Abstract

We analyzed whether insulin resistance (IR) assessed by homeostasis model assessment (HOMA2-IR) index can stratify hepatocellular carcinoma (HCC) risk in patients with chronic hepatitis B virus (HBV) infection. A retrospective cohort of 1696 chronic HBV-infected patients (age: 50.0±7.8years, men=964 [56.8%]) who underwent detailed health checkup program including C-peptide and fasting blood glucose measurement and followed up for more than a year were analyzed. During a median follow-up of 5.0years (range, 1.0-10.5years), 24 patients (1.4%) developed HCC. The HCC incidence rate was higher for patients with higher HOMA2-IR value than those with lower HOMA2-IR value (1.7% vs 0.5% for HOMA2-IR >1.200 vs ≤1.200, P=0.009). HOMA2-IR was a significant factor associated with HCC development in multivariable-adjusted model (HR [95% CI]: 3.25 [1.13-9.31], adjusted for age, sex, cirrhosis, and HBV DNA levels).
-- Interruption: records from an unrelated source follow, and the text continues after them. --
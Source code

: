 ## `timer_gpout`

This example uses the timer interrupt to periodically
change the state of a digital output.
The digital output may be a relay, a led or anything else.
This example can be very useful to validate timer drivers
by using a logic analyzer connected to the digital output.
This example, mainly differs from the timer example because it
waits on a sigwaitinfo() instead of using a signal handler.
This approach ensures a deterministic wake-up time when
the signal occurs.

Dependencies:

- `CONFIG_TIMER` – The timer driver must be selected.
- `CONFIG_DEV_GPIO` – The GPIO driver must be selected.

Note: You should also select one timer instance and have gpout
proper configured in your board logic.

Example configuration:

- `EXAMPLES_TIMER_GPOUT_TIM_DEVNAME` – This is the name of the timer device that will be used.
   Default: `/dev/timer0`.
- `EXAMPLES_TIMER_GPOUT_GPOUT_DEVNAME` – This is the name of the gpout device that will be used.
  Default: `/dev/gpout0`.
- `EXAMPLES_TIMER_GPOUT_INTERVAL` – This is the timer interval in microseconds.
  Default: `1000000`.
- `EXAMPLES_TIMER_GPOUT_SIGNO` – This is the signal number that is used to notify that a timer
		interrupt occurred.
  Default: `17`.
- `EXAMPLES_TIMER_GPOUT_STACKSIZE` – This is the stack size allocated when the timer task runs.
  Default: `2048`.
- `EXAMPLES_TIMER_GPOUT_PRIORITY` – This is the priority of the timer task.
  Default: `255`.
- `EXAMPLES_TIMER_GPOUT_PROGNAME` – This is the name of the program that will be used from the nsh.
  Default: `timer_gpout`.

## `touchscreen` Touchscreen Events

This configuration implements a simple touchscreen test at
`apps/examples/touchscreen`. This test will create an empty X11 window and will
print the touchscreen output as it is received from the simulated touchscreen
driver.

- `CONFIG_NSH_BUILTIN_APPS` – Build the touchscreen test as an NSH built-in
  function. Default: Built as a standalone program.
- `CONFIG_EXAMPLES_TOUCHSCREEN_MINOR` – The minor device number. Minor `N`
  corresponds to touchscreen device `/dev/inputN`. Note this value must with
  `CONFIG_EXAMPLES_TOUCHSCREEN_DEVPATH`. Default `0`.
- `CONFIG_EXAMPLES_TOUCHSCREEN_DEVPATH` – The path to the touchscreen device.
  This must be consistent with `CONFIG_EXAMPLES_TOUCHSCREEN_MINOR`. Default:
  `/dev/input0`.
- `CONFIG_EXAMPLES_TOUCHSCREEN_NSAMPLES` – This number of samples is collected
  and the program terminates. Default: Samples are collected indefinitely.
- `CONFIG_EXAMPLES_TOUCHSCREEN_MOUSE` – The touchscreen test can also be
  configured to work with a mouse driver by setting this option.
The association between HOMA2-IR and HCC was markedly attenuated and became no longer statistically significant (HR [95% CI]: 1.93 [0.57-6.51]) when further adjusted for obesity, hypertension, and diabetes. In subgroup analysis, HOMA2-IR value was an independent factor associated with HCC in patients without overt metabolic abnormalities (hypertension, diabetes, and metabolic syndrome) but not for those with overt metabolic abnormalities. Insulin resistance assessed by HOMA2 was associated with the risk of HCC, indicating that HOMA2-IR can be a useful tool for stratifying the risk of HCC in chronic HBV-infected patients, particularly in patients without overt metabolic abnormalities.